あの時から、アデルは彼女のことをもっと知りたいと思った。
――
「マーサ……その、病気っていうのは……」
「ええ、心臓の病でね。もう長くはないわ……。だから……今日、あなたにどうしても話しておきたかったの」
細くなった指が、アゼルの手をそっと包む。
「……アゼル。あなたに、言えなかったことがあるの」
淡々とした声。けれど、その言葉の一つ一つが、胸に突き刺さった。
「あなたを産んだのは、わたしなの。——あなたは、わたしの子よ」
アゼルの瞳が大きく見開かれる。
「……え……?」
「ごめんなさい。本当は、もっと早く言うべきだった。でも……、言えなかった。あなたを身籠った時、わたしには、あなたを守れる力がなかった。神官のシオン様と聖女アリア様が、神殿の子として育てると言ってくださったの」
彼女の目が、どこか遠くを見るように細められる。
「あなたが魔塔に行くように勧めたのも……理由があったの。魔塔は神殿の力が及ばない場所――あのまま神殿にいれば、あなたの父がいつか接触してくるかもしれないと思ったから」
アゼルは、自分の鼓動が速くなるのを感じた。
「……僕の……父?」
マーサは、ゆっくりと頷く。
けれど、その名は語られなかった。
「名前は……今は言えない。でも、あの人は強い魔力を持ち、他人の心を操る危険な存在。神殿にすら影響力を持つ人物よ」
アゼルの記憶の奥がざわめいた。
誰かの視線、誰かの囁きが、無意識に重なっていくような不快な感覚。
「……マーサを、苦しめた人間なんですか」
「……そうね。でも、あのときのわたしは弱かった。
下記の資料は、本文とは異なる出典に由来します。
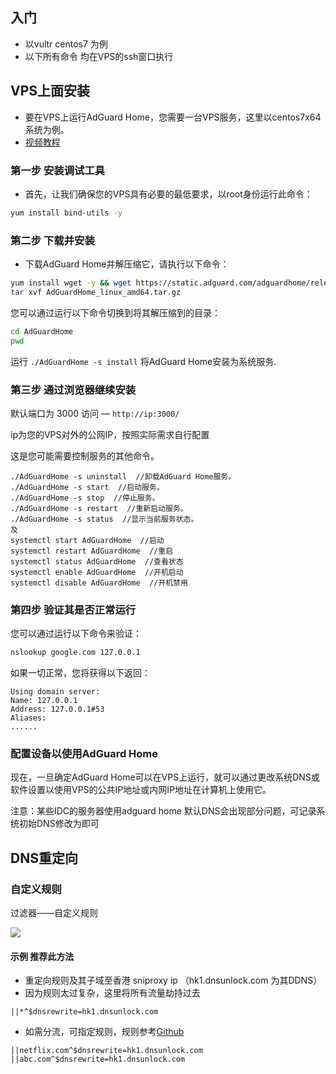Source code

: ## 入门 <a href="getting-started" id="getting-started"></a>

- 以vultr centos7 为例
- 以下所有命令 均在VPS的ssh窗口执行


## VPS上面安装

- 要在VPS上运行AdGuard Home，您需要一台VPS服务，这里以centos7x64系统为例。
- [视频教程](https://www.youtube.com/watch?v=nwbVA6j8kSE)

### 第一步 安装调试工具

- 首先，让我们确保您的VPS具有必要的最低要求，以root身份运行此命令：

```bash
yum install bind-utils -y
```

### 第二步 下载并安装

- 下载AdGuard Home并解压缩它，请执行以下命令：

```bash
yum install wget -y && wget https://static.adguard.com/adguardhome/release/AdGuardHome_linux_amd64.tar.gz
tar xvf AdGuardHome_linux_amd64.tar.gz
```

您可以通过运行以下命令切换到将其解压缩到的目录：

```bash
cd AdGuardHome
pwd
```

运行 `./AdGuardHome -s install` 将AdGuard Home安装为系统服务.

### 第三步 通过浏览器继续安装

默认端口为 3000 访问 — `http://ip:3000/`

ip为您的VPS对外的公网IP，按照实际需求自行配置


这是您可能需要控制服务的其他命令。

```
./AdGuardHome -s uninstall  //卸载AdGuard Home服务。
./AdGuardHome -s start  //启动服务。
./AdGuardHome -s stop  //停止服务。
./AdGuardHome -s restart  //重新启动服务。
./AdGuardHome -s status  //显示当前服务状态。
及
systemctl start AdGuardHome  //启动
systemctl restart AdGuardHome  //重启
systemctl status AdGuardHome  //查看状态
systemctl enable AdGuardHome  //开机启动
systemctl disable AdGuardHome  //开机禁用
```



### 第四步 验证其是否正常运行

您可以通过运行以下命令来验证：

```bash
nslookup google.com 127.0.0.1
```

如果一切正常，您将获得以下返回：

```
Using domain server:
Name: 127.0.0.1
Address: 127.0.0.1#53
Aliases:
......
```

### 配置设备以使用AdGuard Home

现在，一旦确定AdGuard Home可以在VPS上运行，就可以通过更改系统DNS或软件设置以使用VPS的公共IP地址或内网IP地址在计算机上使用它。

注意：某些IDC的服务器使用adguard home 默认DNS会出现部分问题，可记录系统初始DNS修改为即可



## DNS重定向

### 自定义规则

过滤器——自定义规则

![](https://www.nicoimg.com/file/nicoimg/zdygz.png)

#### 示例 推荐此方法

- 重定向规则及其子域至香港 sniproxy ip （hk1.dnsunlock.com 为其DDNS）
- 因为规则太过复杂，这里将所有流量劫持过去

```
||*^$dnsrewrite=hk1.dnsunlock.com
```

- 如需分流，可指定规则，规则参考[Github](https://github.com/v2fly/domain-list-community/)
```
||netflix.com^$dnsrewrite=hk1.dnsunlock.com
||abc.com^$dnsrewrite=hk1.dnsunlock.com
```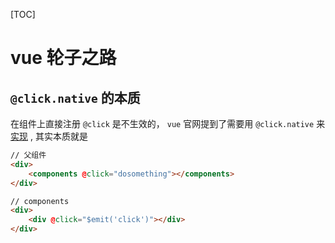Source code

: [TOC]

# vue 轮子之路



## `@click.native` 的本质

在组件上直接注册 `@click` 是不生效的， `vue` 官网提到了需要用 `@click.native` 来 [实现](https://cn.vuejs.org/v2/guide/components-custom-events.html#%E5%B0%86%E5%8E%9F%E7%94%9F%E4%BA%8B%E4%BB%B6%E7%BB%91%E5%AE%9A%E5%88%B0%E7%BB%84%E4%BB%B6) , 其实本质就是



```html
// 父组件
<div>
    <components @click="dosomething"></components>
</div>

// components
<div>
    <div @click="$emit('click')"></div>
</div>
```

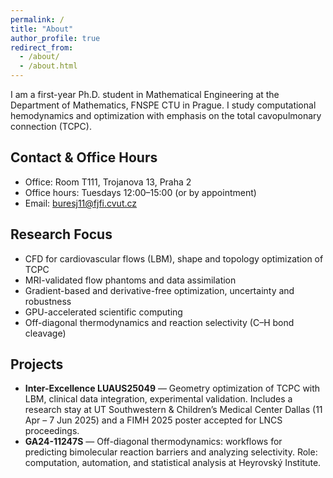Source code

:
 ```yaml
---
permalink: /
title: "About"
author_profile: true
redirect_from:
  - /about/
  - /about.html
---
```


I am a first-year Ph.D. student in Mathematical Engineering at the Department of Mathematics, FNSPE CTU in Prague. I study computational hemodynamics and optimization with emphasis on the total cavopulmonary connection (TCPC). <!-- :contentReference[oaicite:0]{index=0} -->

## Contact & Office Hours
- Office: Room T111, Trojanova 13, Praha 2
- Office hours: Tuesdays 12:00–15:00 (or by appointment)
- Email: buresj11@fjfi.cvut.cz

## Research Focus
- CFD for cardiovascular flows (LBM), shape and topology optimization of TCPC
- MRI-validated flow phantoms and data assimilation
- Gradient-based and derivative-free optimization, uncertainty and robustness
- GPU-accelerated scientific computing
- Off-diagonal thermodynamics and reaction selectivity (C–H bond cleavage) <!-- :contentReference[oaicite:2]{index=2} -->

## Projects
- **Inter-Excellence LUAUS25049** — Geometry optimization of TCPC with LBM, clinical data integration, experimental validation. Includes a research stay at UT Southwestern & Children’s Medical Center Dallas (11 Apr – 7 Jun 2025) and a FIMH 2025 poster accepted for LNCS proceedings. <!-- :contentReference[oaicite:3]{index=3} -->
- **GA24-11247S** — Off-diagonal thermodynamics: workflows for predicting bimolecular reaction barriers and analyzing selectivity. Role: computation, automation, and statistical analysis at Heyrovský Institute.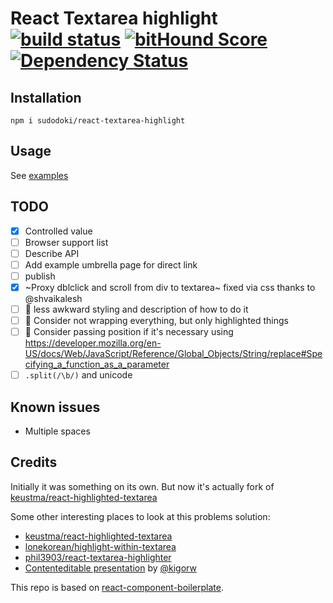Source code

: # React Textarea highlight [![build status](https://secure.travis-ci.org/sudodoki/react-textarea-highlight.svg)](http://travis-ci.org/sudodoki/react-textarea-highlight) [![bitHound Score](https://www.bithound.io/github/sudodoki/react-textarea-highlight/badges/score.svg)](https://www.bithound.io/github/sudodoki/react-textarea-highlight) [![Dependency Status](https://david-dm.org/sudodoki/react-textarea-highlight.svg)](https://david-dm.org/sudodoki/react-textarea-highlight)

## Installation

```
npm i sudodoki/react-textarea-highlight
```

## Usage

See [examples](http://sudodoki.github.io/react-textarea-highlight)

## TODO

+ [x] Controlled value
+ [ ] Browser support list
+ [ ] Describe API
+ [ ] Add example umbrella page for direct link
+ [ ] publish
+ [x] ~Proxy dblclick and scroll from div to textarea~ fixed via css thanks to @shvaikalesh
+ [ ] 🤔 less awkward styling and description of how to do it
+ [ ] 🤔 Consider not wrapping everything, but only highlighted things
+ [ ] 🤔 Consider passing position if it's necessary using https://developer.mozilla.org/en-US/docs/Web/JavaScript/Reference/Global_Objects/String/replace#Specifying_a_function_as_a_parameter
+ [ ] `.split(/\b/)` and unicode

## Known issues

+ Multiple spaces

## Credits

Initially it was something on its own. But now it's actually fork of [keustma/react-highlighted-textarea](https://github.com/keustma/react-highlighted-textarea)

Some other interesting places to look at this problems solution:
+ [keustma/react-highlighted-textarea](https://github.com/keustma/react-highlighted-textarea)
+ [lonekorean/highlight-within-textarea](https://github.com/lonekorean/highlight-within-textarea)
+ [phil3903/react-textarea-highlighter](https://github.com/phil3903/react-textarea-highlighter)
+ [Contenteditable presentation](https://wsd.events/2015/11/28/pres/contenteditable.pdf) by [@kigorw](https://github.com/kigorw)

This repo is based on [react-component-boilerplate](https://github.com/survivejs/react-component-boilerplate).
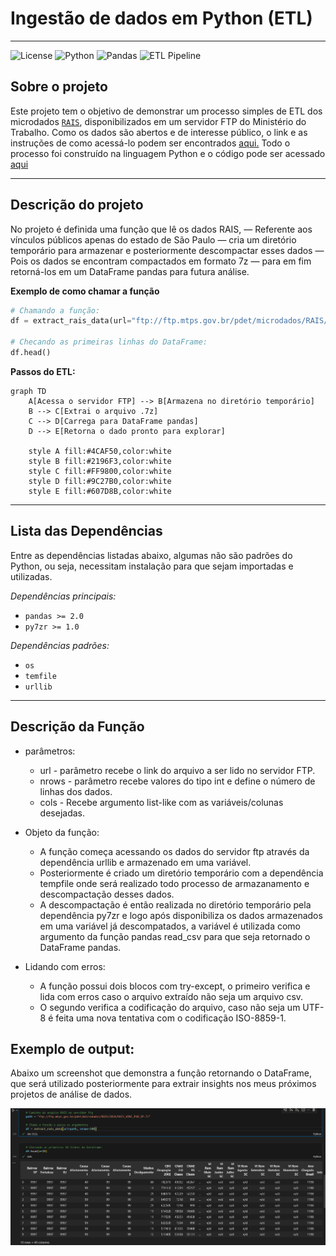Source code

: # Ingestão de dados em Python (ETL)

---

![License](https://img.shields.io/badge/License-MIT-green)
![Python](https://img.shields.io/badge/Python-3.7%20|%203.8%20|%203.9%20|%203.10-blue)
![Pandas](https://img.shields.io/badge/Pandas-2.0+-brightgreen)
![ETL Pipeline](https://img.shields.io/badge/ETL-Python_Project-9cf)


## Sobre o projeto
Este projeto tem o objetivo de demonstrar um processo simples de ETL dos microdados [`RAIS`](https://www.gov.br/trabalho-e-emprego/pt-br/assuntos/estatisticas-trabalho/o-pdet/o-que-e-rais#:~:text=O%20que%20%C3%A9%20RAIS?,-RAIS%20%2D%20RELA%C3%87%C3%83O%20ANUAL&text=A%20RAIS%20%C3%A9%20um%20Registro,entidades%20governamentais%20da%20%C3%A1rea%20social.),
disponibilizados em um servidor FTP do Ministério do Trabalho. Como os dados são abertos e 
de interesse público, o link e as instruções de como acessá-lo podem ser encontrados [aqui.](https://www.gov.br/trabalho-e-emprego/pt-br/assuntos/estatisticas-trabalho/microdados-rais-e-caged) 
Todo o processo foi construído na linguagem Python e o código pode ser acessado [aqui](/python_scripts/data_ingestion_ftp_server.ipynb)

---

## Descrição do projeto
No projeto é definida uma função que lê os dados RAIS, — Referente aos vínculos públicos apenas do estado de São Paulo — cria um diretório temporário para armazenar e posteriormente descompactar esses dados — Pois os dados se encontram compactados em formato 7z — para em fim retorná-los em um DataFrame pandas para futura análise. 

**Exemplo de como chamar a função**
```python
# Chamando a função:
df = extract_rais_data(url="ftp://ftp.mtps.gov.br/pdet/microdados/RAIS/2024/RAIS_VINC_PUB_SP.7z", nrows=1000, cols=["col1", "col2"])

# Checando as primeiras linhas do DataFrame:
df.head()
```

**Passos do ETL:**
```mermaid
graph TD
    A[Acessa o servidor FTP] --> B[Armazena no diretório temporário]
    B --> C[Extrai o arquivo .7z]
    C --> D[Carrega para DataFrame pandas]
    D --> E[Retorna o dado pronto para explorar]

    style A fill:#4CAF50,color:white
    style B fill:#2196F3,color:white
    style C fill:#FF9800,color:white
    style D fill:#9C27B0,color:white
    style E fill:#607D8B,color:white
```

---


## Lista das Dependências
Entre as dependências listadas abaixo, algumas não são padrões do Python, ou seja, necessitam instalação para que sejam importadas e utilizadas.

*Dependências principais:*
- `pandas >= 2.0`
- `py7zr >= 1.0`

*Dependências padrões:*
- `os`
- `temfile`
- `urllib`

---

## Descrição da Função
- parâmetros:
  - url - parâmetro recebe o link do arquivo a ser lido no servidor FTP.
  - nrows - parâmetro recebe valores do tipo int e define o número de linhas dos dados.
  - cols - Recebe argumento list-like com as variáveis/colunas desejadas.

- Objeto da função:
  - A função começa acessando os dados do servidor ftp através da dependência urllib e armazenado em uma variável.
  - Posteriormente é criado um diretório temporário com a dependência tempfile onde será realizado todo processo de               armazanamento e descompactação desses dados.
  - A descompactação é então realizada no diretório temporário pela dependência py7zr e logo após disponibiliza os dados          armazenados em uma variável já descompatados, a variável é utilizada como argumento da função pandas read_csv para que        seja retornado o DataFrame pandas.

- Lidando com erros:
  - A função possui dois blocos com try-except, o primeiro verifica e lida com erros caso o arquivo extraído não seja um arquivo csv.
  - O segundo verifica a codificação do arquivo, caso não seja um UTF-8 é feita uma nova tentativa com o codificação ISO-8859-1.

## Exemplo de output:

Abaixo um screenshot que demonstra a função retornando o DataFrame, que será utilizado posteriormente para extrair insights nos meus próximos projetos de análise de dados.
  
![Output](/assets/sample_output_dataframe.png)
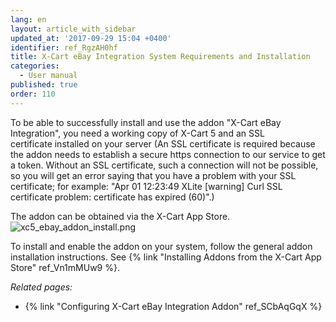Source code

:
 ```yaml
---
lang: en
layout: article_with_sidebar
updated_at: '2017-09-29 15:04 +0400'
identifier: ref_RgzAH0hf
title: X-Cart eBay Integration System Requirements and Installation
categories:
  - User manual
published: true
order: 110
---
```


To be able to successfully install and use the addon "X-Cart eBay Integration", you need a working copy of X-Cart 5 and an SSL certificate installed on your server (An SSL certificate is required because the addon needs to establish a secure https connection to our service to get a token. Without an SSL certificate, such a connection will not be possible, so you will get an error saying that you have a problem with your SSL certificate; for example: "Apr 01 12:23:49 XLite [warning] Curl SSL certificate problem: certificate has expired (60)".)

The addon can be obtained via the X-Cart App Store.
![xc5_ebay_addon_install.png]({{site.baseurl}}/attachments/ref_RgzAH0hf/xc5_ebay_addon_install.png)

To install and enable the addon on your system, follow the general addon installation instructions. See {% link "Installing Addons from the X-Cart App Store" ref_Vn1mMUw9 %}.


_Related pages:_

*   {% link "Configuring X-Cart eBay Integration Addon" ref_SCbAqGqX %}
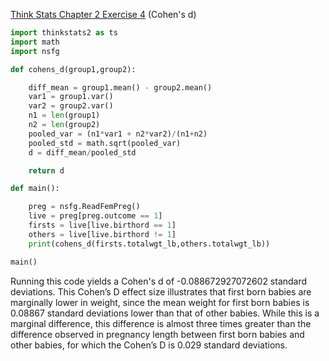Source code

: [Think Stats Chapter 2 Exercise 4](http://greenteapress.com/thinkstats2/html/thinkstats2003.html#toc24) (Cohen's d)

>> 
```python
import thinkstats2 as ts
import math
import nsfg

def cohens_d(group1,group2):

    diff_mean = group1.mean() - group2.mean()
    var1 = group1.var()
    var2 = group2.var()
    n1 = len(group1)
    n2 = len(group2)
    pooled_var = (n1*var1 + n2*var2)/(n1+n2)
    pooled_std = math.sqrt(pooled_var)
    d = diff_mean/pooled_std

    return d

def main():

    preg = nsfg.ReadFemPreg()
    live = preg[preg.outcome == 1]
    firsts = live[live.birthord == 1]
    others = live[live.birthord != 1]
    print(cohens_d(firsts.totalwgt_lb,others.totalwgt_lb))

main()
```
Running this code yields a Cohen's d of -0.088672927072602 standard deviations.
This Cohen’s D effect size illustrates that first born babies are marginally lower in weight, since the mean weight for first born babies is 0.08867 standard deviations lower than that of other babies. While this is a marginal difference, this difference is almost three times greater than the difference observed in pregnancy length between first born babies and other babies, for which the Cohen’s D is 0.029 standard deviations.
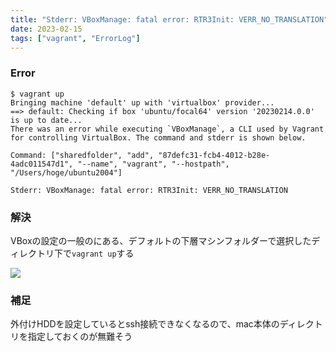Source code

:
```yaml
---
title: "Stderr: VBoxManage: fatal error: RTR3Init: VERR_NO_TRANSLATION"
date: 2023-02-15
tags: ["vagrant", "ErrorLog"]
---
```


### Error
```
$ vagrant up
Bringing machine 'default' up with 'virtualbox' provider...
==> default: Checking if box 'ubuntu/focal64' version '20230214.0.0' is up to date...
There was an error while executing `VBoxManage`, a CLI used by Vagrant
for controlling VirtualBox. The command and stderr is shown below.

Command: ["sharedfolder", "add", "87defc31-fcb4-4012-b28e-4adc011547d1", "--name", "vagrant", "--hostpath", "/Users/hoge/ubuntu2004"]

Stderr: VBoxManage: fatal error: RTR3Init: VERR_NO_TRANSLATION
```

### 解決
VBoxの設定の一般のにある、デフォルトの下層マシンフォルダーで選択したディレクトリ下で`vagrant up`する

![](/img/post/20230215210551.png)

### 補足
外付けHDDを設定しているとssh接続できなくなるので、mac本体のディレクトリを指定しておくのが無難そう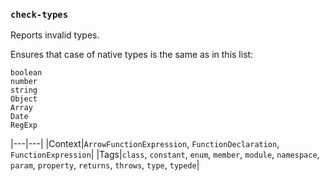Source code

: ### `check-types`

Reports invalid types.

Ensures that case of native types is the same as in this list:

```
boolean
number
string
Object
Array
Date
RegExp
```

|---|---|
|Context|`ArrowFunctionExpression`, `FunctionDeclaration`, `FunctionExpression`|
|Tags|`class`, `constant`, `enum`, `member`, `module`, `namespace`, `param`, `property`, `returns`, `throws`, `type`, `typede`|

<!-- assertions checkTypes -->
助けを求められず、声も上げられなかった。シオン様とアリア様が救ってくださらなかったら、私もあなたも、今この世にはいなかったかもしれない」
アゼルの瞳が揺れる。
「あの二人は、本当の意味で“神のような存在”だった。優しくて、誰よりも強かった。
あなたと同じ年頃の娘もいたの。——ミレイア、という名前だったわ」
その名を聞いた瞬間、時間が止まった。
「……ミレイア?」
「そう。あなたが二歳の頃まで、一緒に遊んでいたのよ。あの子のことが大好きだったわね。いつも後ろをついて歩いて……」
マーサは、目を閉じる。
「けれど、3人は殺されたの。盗賊の仕業だと伝えられたけれど……本当は、違う。あの家族を恐れた誰かが、暗殺したのよ。……私は知っているの。あの男の影が、その背後にあったこと」
アゼルの胸に、静かな怒りが宿る。
「ミレイアは……死んだはず、なんですよね……?」
「ええ、そう聞いていたわ。でも……」
マーサは、ゆっくりとアゼルを見つめた。
「6年前に魔力検査に訪れた“ノクシアのミレイア”という少女。パープルゴールドの髪、濃紺の瞳。両親譲りの強い魔力。あの子と全く同じだった……」
アゼルは言葉を失う。
幼い頃の記憶が、断片となって蘇る。小さな手、小さな声、あたたかい笑顔。
「ミレイアが……?」
「彼女、アゼルが治療を担当しているのよね。きっと……あなたとまた、出会う運命だったのね……」
アゼルは拳を握る。
母から受け継いだ血。自分の中に流れる闇。そして、守りたい光。
「……マーサ。僕は、あの子を守るよ。絶対に誰にも触れさせない。……僕が、全部、背負う」
マーサは、微笑んだ。
「ありがとう。……アゼル。あなたは、わたしの誇りよ」
アゼルは、母の手を静かに握り返した。